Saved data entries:
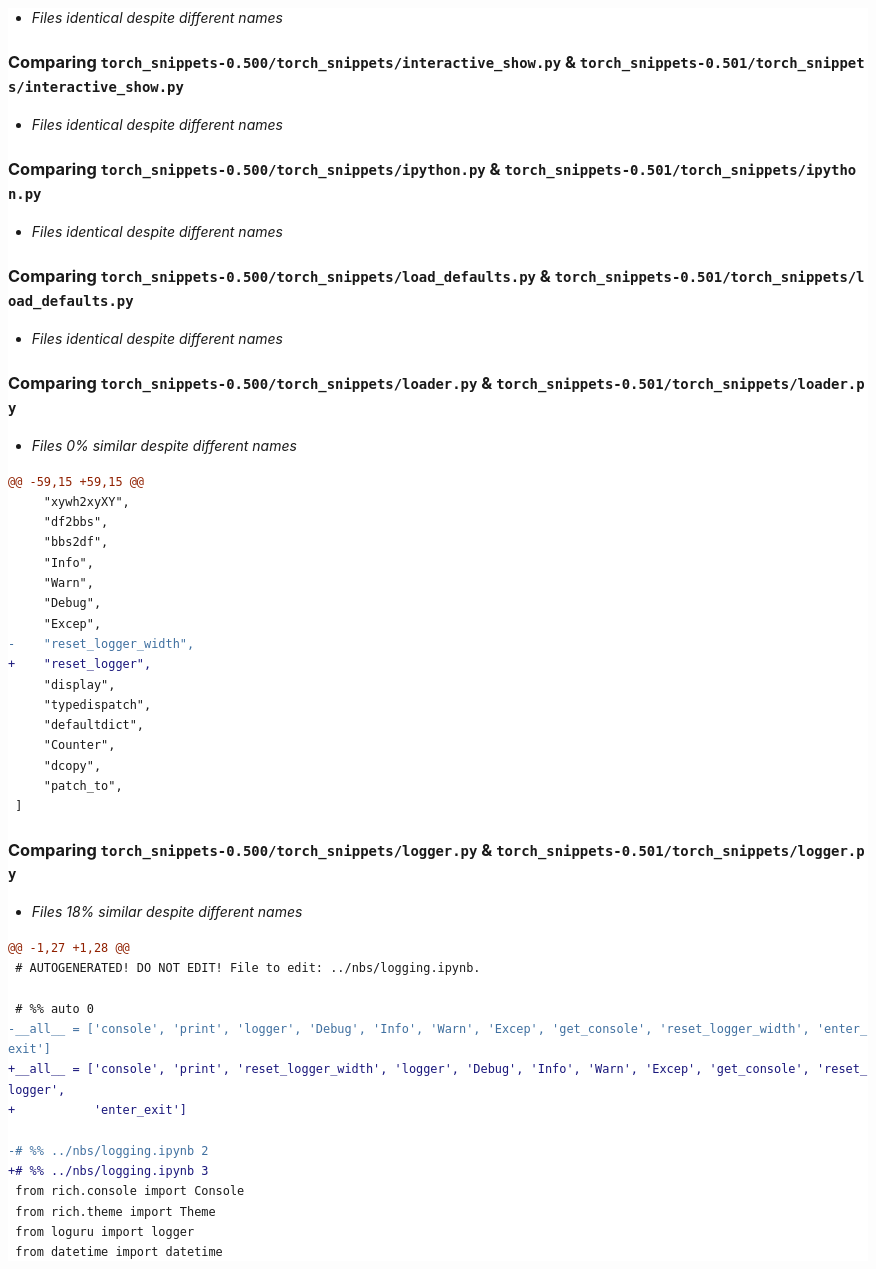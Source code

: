  * *Files identical despite different names*

### Comparing `torch_snippets-0.500/torch_snippets/interactive_show.py` & `torch_snippets-0.501/torch_snippets/interactive_show.py`

 * *Files identical despite different names*

### Comparing `torch_snippets-0.500/torch_snippets/ipython.py` & `torch_snippets-0.501/torch_snippets/ipython.py`

 * *Files identical despite different names*

### Comparing `torch_snippets-0.500/torch_snippets/load_defaults.py` & `torch_snippets-0.501/torch_snippets/load_defaults.py`

 * *Files identical despite different names*

### Comparing `torch_snippets-0.500/torch_snippets/loader.py` & `torch_snippets-0.501/torch_snippets/loader.py`

 * *Files 0% similar despite different names*

```diff
@@ -59,15 +59,15 @@
     "xywh2xyXY",
     "df2bbs",
     "bbs2df",
     "Info",
     "Warn",
     "Debug",
     "Excep",
-    "reset_logger_width",
+    "reset_logger",
     "display",
     "typedispatch",
     "defaultdict",
     "Counter",
     "dcopy",
     "patch_to",
 ]
```

### Comparing `torch_snippets-0.500/torch_snippets/logger.py` & `torch_snippets-0.501/torch_snippets/logger.py`

 * *Files 18% similar despite different names*

```diff
@@ -1,27 +1,28 @@
 # AUTOGENERATED! DO NOT EDIT! File to edit: ../nbs/logging.ipynb.
 
 # %% auto 0
-__all__ = ['console', 'print', 'logger', 'Debug', 'Info', 'Warn', 'Excep', 'get_console', 'reset_logger_width', 'enter_exit']
+__all__ = ['console', 'print', 'reset_logger_width', 'logger', 'Debug', 'Info', 'Warn', 'Excep', 'get_console', 'reset_logger',
+           'enter_exit']
 
-# %% ../nbs/logging.ipynb 2
+# %% ../nbs/logging.ipynb 3
 from rich.console import Console
 from rich.theme import Theme
 from loguru import logger
 from datetime import datetime
```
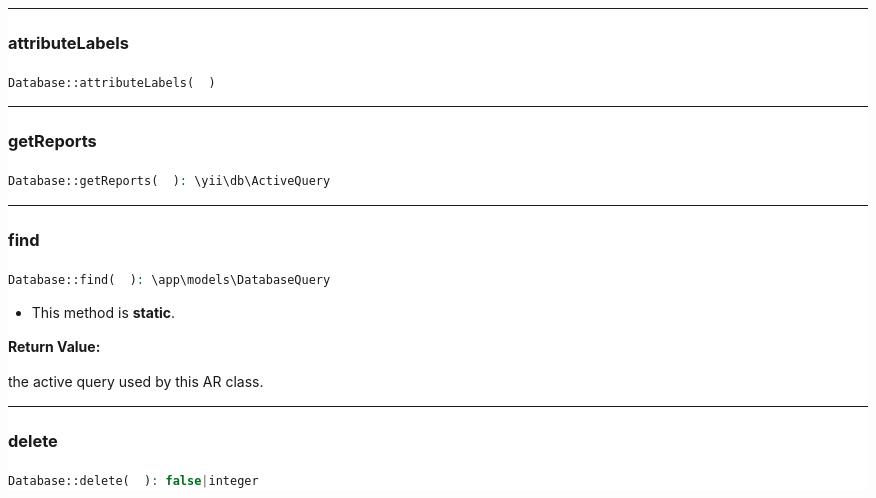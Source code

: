 





---

### attributeLabels



```php
Database::attributeLabels(  )
```







---

### getReports



```php
Database::getReports(  ): \yii\db\ActiveQuery
```







---

### find



```php
Database::find(  ): \app\models\DatabaseQuery
```



* This method is **static**.

**Return Value:**

the active query used by this AR class.



---

### delete



```php
Database::delete(  ): false|integer
```


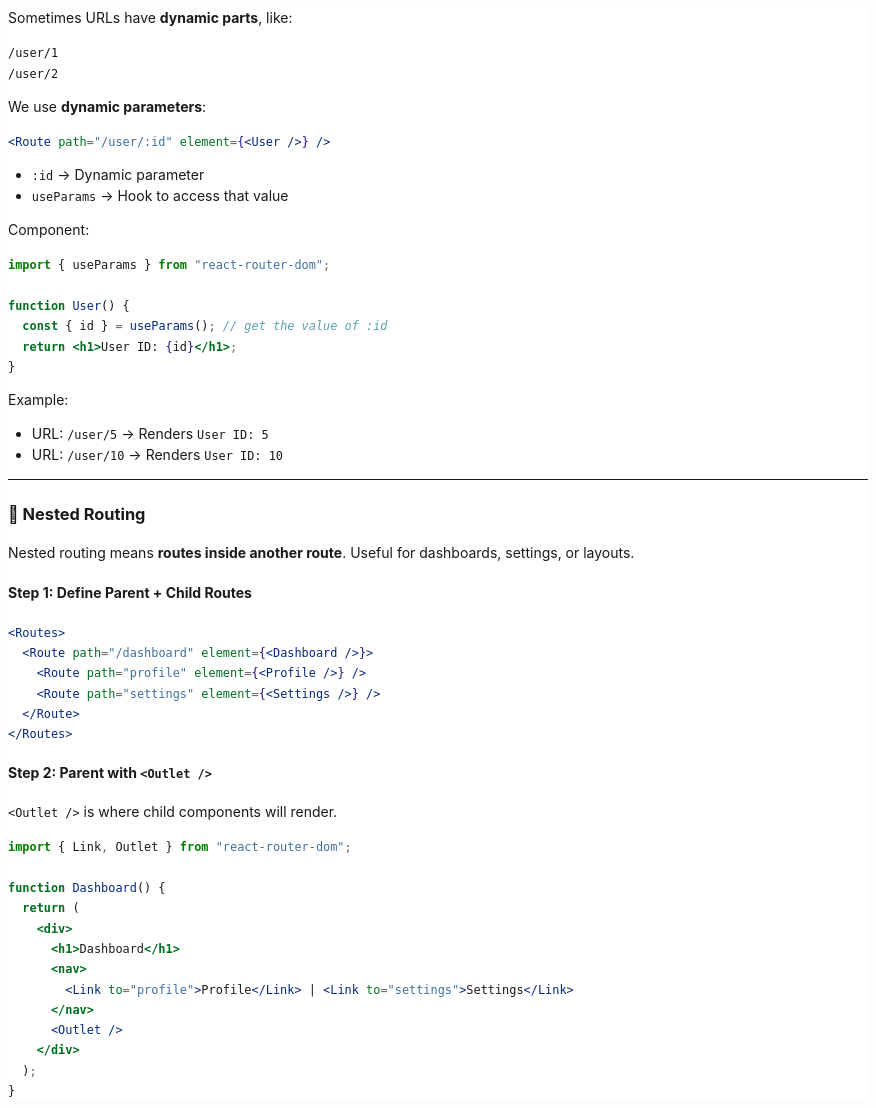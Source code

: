 Sometimes URLs have **dynamic parts**, like:

```
/user/1
/user/2
```

We use **dynamic parameters**:

```jsx
<Route path="/user/:id" element={<User />} />
```

* `:id` → Dynamic parameter
* `useParams` → Hook to access that value

Component:

```jsx
import { useParams } from "react-router-dom";

function User() {
  const { id } = useParams(); // get the value of :id
  return <h1>User ID: {id}</h1>;
}
```

Example:

* URL: `/user/5` → Renders `User ID: 5`
* URL: `/user/10` → Renders `User ID: 10`

---

### 🔹 Nested Routing

Nested routing means **routes inside another route**.
Useful for dashboards, settings, or layouts.

#### Step 1: Define Parent + Child Routes

```jsx
<Routes>
  <Route path="/dashboard" element={<Dashboard />}>
    <Route path="profile" element={<Profile />} />
    <Route path="settings" element={<Settings />} />
  </Route>
</Routes>
```

#### Step 2: Parent with `<Outlet />`

`<Outlet />` is where child components will render.

```jsx
import { Link, Outlet } from "react-router-dom";

function Dashboard() {
  return (
    <div>
      <h1>Dashboard</h1>
      <nav>
        <Link to="profile">Profile</Link> | <Link to="settings">Settings</Link>
      </nav>
      <Outlet />
    </div>
  );
}
```
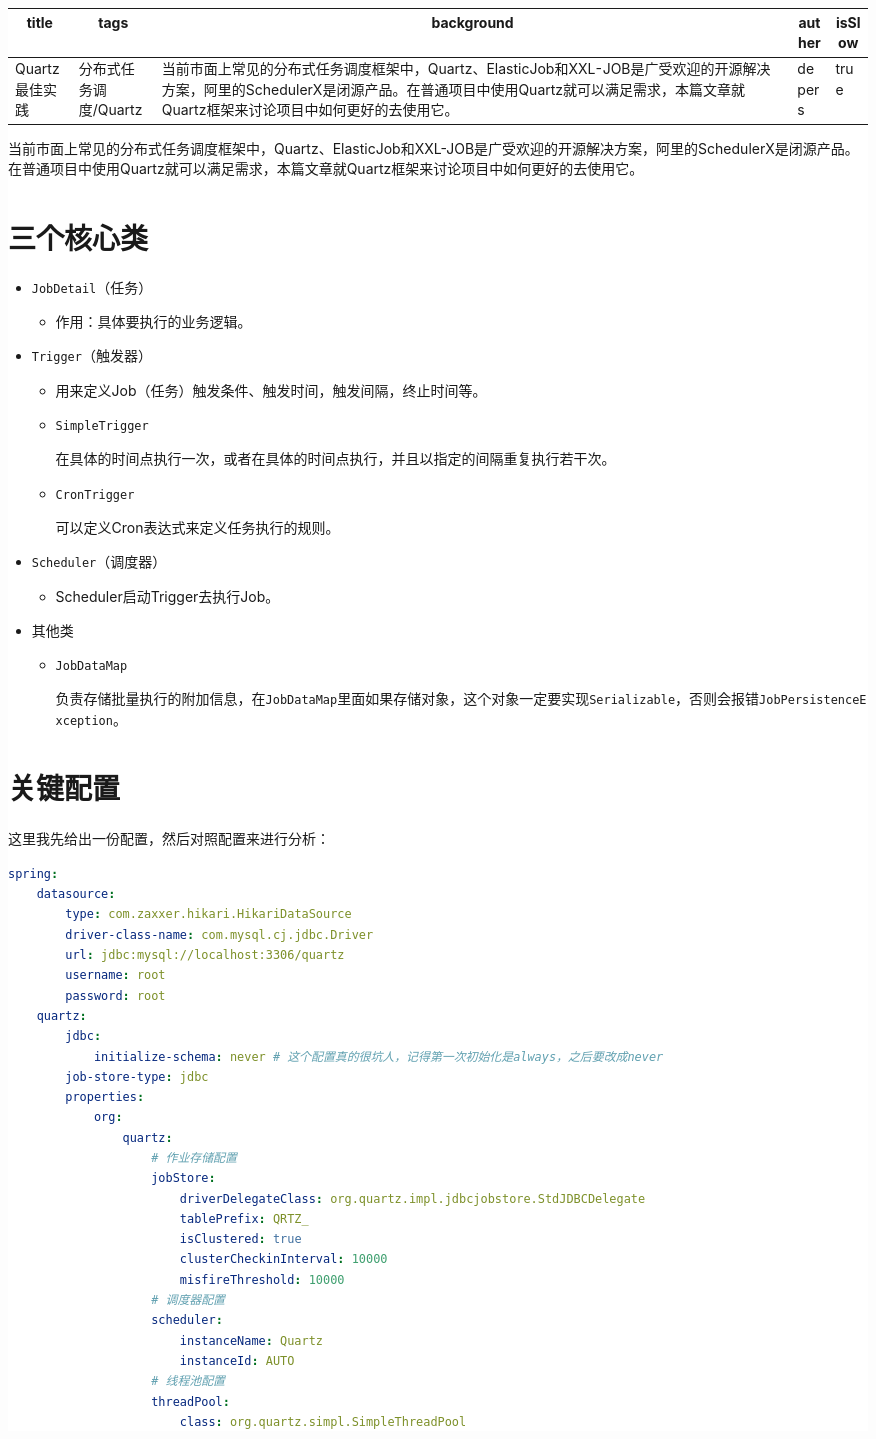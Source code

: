 | title          | tags                  | background                                                   | auther | isSlow |
| -------------- | --------------------- | ------------------------------------------------------------ | ------ | ------ |
| Quartz最佳实践 | 分布式任务调度/Quartz | 当前市面上常见的分布式任务调度框架中，Quartz、ElasticJob和XXL-JOB是广受欢迎的开源解决方案，阿里的SchedulerX是闭源产品。在普通项目中使用Quartz就可以满足需求，本篇文章就Quartz框架来讨论项目中如何更好的去使用它。 | depers | true   |

当前市面上常见的分布式任务调度框架中，Quartz、ElasticJob和XXL-JOB是广受欢迎的开源解决方案，阿里的SchedulerX是闭源产品。在普通项目中使用Quartz就可以满足需求，本篇文章就Quartz框架来讨论项目中如何更好的去使用它。

# 三个核心类

- `JobDetail`（任务）

    - 作用：具体要执行的业务逻辑。

- `Trigger`（触发器）

    -  用来定义Job（任务）触发条件、触发时间，触发间隔，终止时间等。

    - `SimpleTrigger`

        在具体的时间点执行一次，或者在具体的时间点执行，并且以指定的间隔重复执行若干次。

    - `CronTrigger`

        可以定义Cron表达式来定义任务执行的规则。

- `Scheduler`（调度器）

    -  Scheduler启动Trigger去执行Job。

- 其他类 

    - `JobDataMap`

        负责存储批量执行的附加信息，在`JobDataMap`里面如果存储对象，这个对象一定要实现`Serializable`，否则会报错`JobPersistenceException`。

# 关键配置

这里我先给出一份配置，然后对照配置来进行分析：

```YAML
spring:
    datasource:
        type: com.zaxxer.hikari.HikariDataSource
        driver-class-name: com.mysql.cj.jdbc.Driver
        url: jdbc:mysql://localhost:3306/quartz
        username: root
        password: root
    quartz:
        jdbc:
            initialize-schema: never # 这个配置真的很坑人，记得第一次初始化是always，之后要改成never
        job-store-type: jdbc
        properties:
            org:
                quartz:
                    # 作业存储配置
                    jobStore:
                        driverDelegateClass: org.quartz.impl.jdbcjobstore.StdJDBCDelegate
                        tablePrefix: QRTZ_
                        isClustered: true
                        clusterCheckinInterval: 10000
                        misfireThreshold: 10000
                    # 调度器配置
                    scheduler:
                        instanceName: Quartz
                        instanceId: AUTO
                    # 线程池配置
                    threadPool:
                        class: org.quartz.simpl.SimpleThreadPool
```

WHAT NEEDS TO BE DONE: Repeat the data above word for word, without pictures.

EXERCISE ANSWER:
Source code

:  * *Files identical despite different names*

### Comparing `torch_snippets-0.500/torch_snippets/interactive_show.py` & `torch_snippets-0.501/torch_snippets/interactive_show.py`

 * *Files identical despite different names*

### Comparing `torch_snippets-0.500/torch_snippets/ipython.py` & `torch_snippets-0.501/torch_snippets/ipython.py`

 * *Files identical despite different names*

### Comparing `torch_snippets-0.500/torch_snippets/load_defaults.py` & `torch_snippets-0.501/torch_snippets/load_defaults.py`

 * *Files identical despite different names*

### Comparing `torch_snippets-0.500/torch_snippets/loader.py` & `torch_snippets-0.501/torch_snippets/loader.py`

 * *Files 0% similar despite different names*

```diff
@@ -59,15 +59,15 @@
     "xywh2xyXY",
     "df2bbs",
     "bbs2df",
     "Info",
     "Warn",
     "Debug",
     "Excep",
-    "reset_logger_width",
+    "reset_logger",
     "display",
     "typedispatch",
     "defaultdict",
     "Counter",
     "dcopy",
     "patch_to",
 ]
```

### Comparing `torch_snippets-0.500/torch_snippets/logger.py` & `torch_snippets-0.501/torch_snippets/logger.py`

 * *Files 18% similar despite different names*

```diff
@@ -1,27 +1,28 @@
 # AUTOGENERATED! DO NOT EDIT! File to edit: ../nbs/logging.ipynb.
 
 # %% auto 0
-__all__ = ['console', 'print', 'logger', 'Debug', 'Info', 'Warn', 'Excep', 'get_console', 'reset_logger_width', 'enter_exit']
+__all__ = ['console', 'print', 'reset_logger_width', 'logger', 'Debug', 'Info', 'Warn', 'Excep', 'get_console', 'reset_logger',
+           'enter_exit']
 
-# %% ../nbs/logging.ipynb 2
+# %% ../nbs/logging.ipynb 3
 from rich.console import Console
 from rich.theme import Theme
 from loguru import logger
 from datetime import datetime
```
Source code

: 





---

### attributeLabels



```php
Database::attributeLabels(  )
```







---

### getReports



```php
Database::getReports(  ): \yii\db\ActiveQuery
```







---

### find



```php
Database::find(  ): \app\models\DatabaseQuery
```



* This method is **static**.

**Return Value:**

the active query used by this AR class.



---

### delete



```php
Database::delete(  ): false|integer
```


Source code

: Sometimes URLs have **dynamic parts**, like:

```
/user/1
/user/2
```

We use **dynamic parameters**:

```jsx
<Route path="/user/:id" element={<User />} />
```

* `:id` → Dynamic parameter
* `useParams` → Hook to access that value

Component:

```jsx
import { useParams } from "react-router-dom";

function User() {
  const { id } = useParams(); // get the value of :id
  return <h1>User ID: {id}</h1>;
}
```

Example:

* URL: `/user/5` → Renders `User ID: 5`
* URL: `/user/10` → Renders `User ID: 10`

---

### 🔹 Nested Routing

Nested routing means **routes inside another route**.
Useful for dashboards, settings, or layouts.

#### Step 1: Define Parent + Child Routes

```jsx
<Routes>
  <Route path="/dashboard" element={<Dashboard />}>
    <Route path="profile" element={<Profile />} />
    <Route path="settings" element={<Settings />} />
  </Route>
</Routes>
```

#### Step 2: Parent with `<Outlet />`

`<Outlet />` is where child components will render.

```jsx
import { Link, Outlet } from "react-router-dom";

function Dashboard() {
  return (
    <div>
      <h1>Dashboard</h1>
      <nav>
        <Link to="profile">Profile</Link> | <Link to="settings">Settings</Link>
      </nav>
      <Outlet />
    </div>
  );
}
```
Source code

: | title          | tags                  | background                                                   | auther | isSlow |
| -------------- | --------------------- | ------------------------------------------------------------ | ------ | ------ |
| Quartz最佳实践 | 分布式任务调度/Quartz | 当前市面上常见的分布式任务调度框架中，Quartz、ElasticJob和XXL-JOB是广受欢迎的开源解决方案，阿里的SchedulerX是闭源产品。在普通项目中使用Quartz就可以满足需求，本篇文章就Quartz框架来讨论项目中如何更好的去使用它。 | depers | true   |

当前市面上常见的分布式任务调度框架中，Quartz、ElasticJob和XXL-JOB是广受欢迎的开源解决方案，阿里的SchedulerX是闭源产品。在普通项目中使用Quartz就可以满足需求，本篇文章就Quartz框架来讨论项目中如何更好的去使用它。

# 三个核心类

- `JobDetail`（任务）

    - 作用：具体要执行的业务逻辑。

- `Trigger`（触发器）

    -  用来定义Job（任务）触发条件、触发时间，触发间隔，终止时间等。

    - `SimpleTrigger`

        在具体的时间点执行一次，或者在具体的时间点执行，并且以指定的间隔重复执行若干次。

    - `CronTrigger`

        可以定义Cron表达式来定义任务执行的规则。

- `Scheduler`（调度器）

    -  Scheduler启动Trigger去执行Job。

- 其他类 

    - `JobDataMap`

        负责存储批量执行的附加信息，在`JobDataMap`里面如果存储对象，这个对象一定要实现`Serializable`，否则会报错`JobPersistenceException`。

# 关键配置

这里我先给出一份配置，然后对照配置来进行分析：

```YAML
spring:
    datasource:
        type: com.zaxxer.hikari.HikariDataSource
        driver-class-name: com.mysql.cj.jdbc.Driver
        url: jdbc:mysql://localhost:3306/quartz
        username: root
        password: root
    quartz:
        jdbc:
            initialize-schema: never # 这个配置真的很坑人，记得第一次初始化是always，之后要改成never
        job-store-type: jdbc
        properties:
            org:
                quartz:
                    # 作业存储配置
                    jobStore:
                        driverDelegateClass: org.quartz.impl.jdbcjobstore.StdJDBCDelegate
                        tablePrefix: QRTZ_
                        isClustered: true
                        clusterCheckinInterval: 10000
                        misfireThreshold: 10000
                    # 调度器配置
                    scheduler:
                        instanceName: Quartz
                        instanceId: AUTO
                    # 线程池配置
                    threadPool:
                        class: org.quartz.simpl.SimpleThreadPool
```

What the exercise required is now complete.